Your assignment -
Identify all lines below that hold "python" and collect them.

Excerpted records -
........

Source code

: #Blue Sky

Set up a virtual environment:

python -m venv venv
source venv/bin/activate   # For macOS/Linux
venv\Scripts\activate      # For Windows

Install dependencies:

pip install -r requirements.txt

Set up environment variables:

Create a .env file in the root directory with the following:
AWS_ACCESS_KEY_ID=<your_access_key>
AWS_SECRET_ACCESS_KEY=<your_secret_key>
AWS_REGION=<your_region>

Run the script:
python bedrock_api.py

........

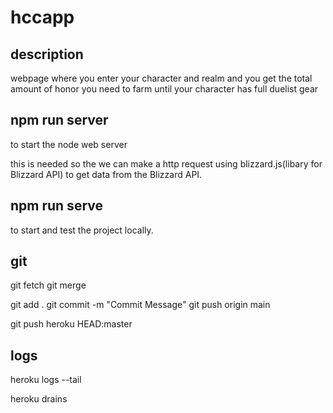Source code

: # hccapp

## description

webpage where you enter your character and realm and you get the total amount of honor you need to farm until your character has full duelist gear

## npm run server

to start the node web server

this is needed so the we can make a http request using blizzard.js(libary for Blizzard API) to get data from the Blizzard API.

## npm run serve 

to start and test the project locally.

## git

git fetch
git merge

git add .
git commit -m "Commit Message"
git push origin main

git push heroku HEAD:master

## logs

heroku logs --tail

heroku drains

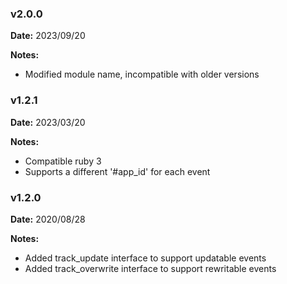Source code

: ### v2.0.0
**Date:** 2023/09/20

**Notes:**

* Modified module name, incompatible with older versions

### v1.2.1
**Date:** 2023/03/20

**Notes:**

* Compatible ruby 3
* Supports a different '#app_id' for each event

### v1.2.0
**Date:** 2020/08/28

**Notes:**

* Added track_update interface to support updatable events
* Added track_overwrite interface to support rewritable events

........

Solution -
python -m venv venv
python bedrock_api.py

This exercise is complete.